Lo que más me ha chocado ha sido nuestra incapacidad para conversar, para intercambiar ideas, para enriquecernos mutuamente. La conversación ha acabado con un bueno, bueno, lo dejamos, voy a seguir viendo la televisión. Un triste, melancólico adiós. Mi intención de saber cómo estaba, pasar un buen rato ha quedado ahogada por la discrepancia.

Mi amigo me acusa de querer imponer mi razón. Me preocupa mucho que eso sea así, tengo que contrastar con otros buenos amigos conversadores si tienen esa opinión que, en su caso, deberé rectificar. Para conversar bien no se puede imponer, se debe argumentar.

Ya no quiero hablar más, me ha dicho. En un momento de la conversación, le he manifestado que iba a intentar hacerle cambiar de opinión. No, no, déjalo y ha querido matar la conversación. He logrado mantenerla, a duras penas, quizás cinco minutos más, pero ha durado bien poco.

A mí juicio era una conversación enriquecedora, con dos puntos de vista diferentes, con dos formas de debatir, de exponer las ideas distintas. Para mí amigo, oído lo oído, la idea de seguir conversando se ha vuelto insoportable.

No le culpo, ni me culpo. Expongo en estas líneas una situación que creo que se repite en familias, círculos de amigos, trabajo. Queremos escuchar al que opina igual que nosotros.

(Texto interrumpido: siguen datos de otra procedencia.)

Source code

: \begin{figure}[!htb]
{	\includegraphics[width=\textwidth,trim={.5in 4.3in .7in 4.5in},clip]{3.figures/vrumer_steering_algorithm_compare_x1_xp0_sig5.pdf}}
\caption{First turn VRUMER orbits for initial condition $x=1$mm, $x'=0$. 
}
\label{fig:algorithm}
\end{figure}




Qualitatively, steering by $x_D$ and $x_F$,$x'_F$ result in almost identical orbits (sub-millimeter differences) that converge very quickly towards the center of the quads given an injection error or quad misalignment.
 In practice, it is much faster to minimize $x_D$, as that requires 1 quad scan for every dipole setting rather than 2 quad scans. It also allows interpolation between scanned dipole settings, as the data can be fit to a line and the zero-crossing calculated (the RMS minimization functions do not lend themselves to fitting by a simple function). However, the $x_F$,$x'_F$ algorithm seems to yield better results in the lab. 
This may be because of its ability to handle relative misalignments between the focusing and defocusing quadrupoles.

Lo demás, lo que discrepa, nos incomoda. Una sociedad que deja las conversaciones tiene que ser, necesariamente, una peor sociedad. Lo que sí sé con absoluta certeza es que una vida en la que tienes que dejar las conversaciones a medias y de mal rollo es una peor vida.

Como escribe Jonathan Haidt en ´Las mentes justas´, la moralidad, la ideología [la que cada uno tiene, se va construyendo a lo largo de la vida] une y ciega. La moralidad nos une en ´equipos ideológicos´ que batallan legítimamente en la defensa de sus creencias e intereses. Pero nos ciega, porque no impide ver que en el otro bando hay ideas, creencias e intereses de buenas personas que tienen cosas importantes que decir y que nos pueden ayudar a mejorar nuestras propias ideas con sus aportaciones.

En mi caso, voy a intentar seguir manteniendo las conversaciones. Para mí es un asunto de vida o muerte. Literalmente.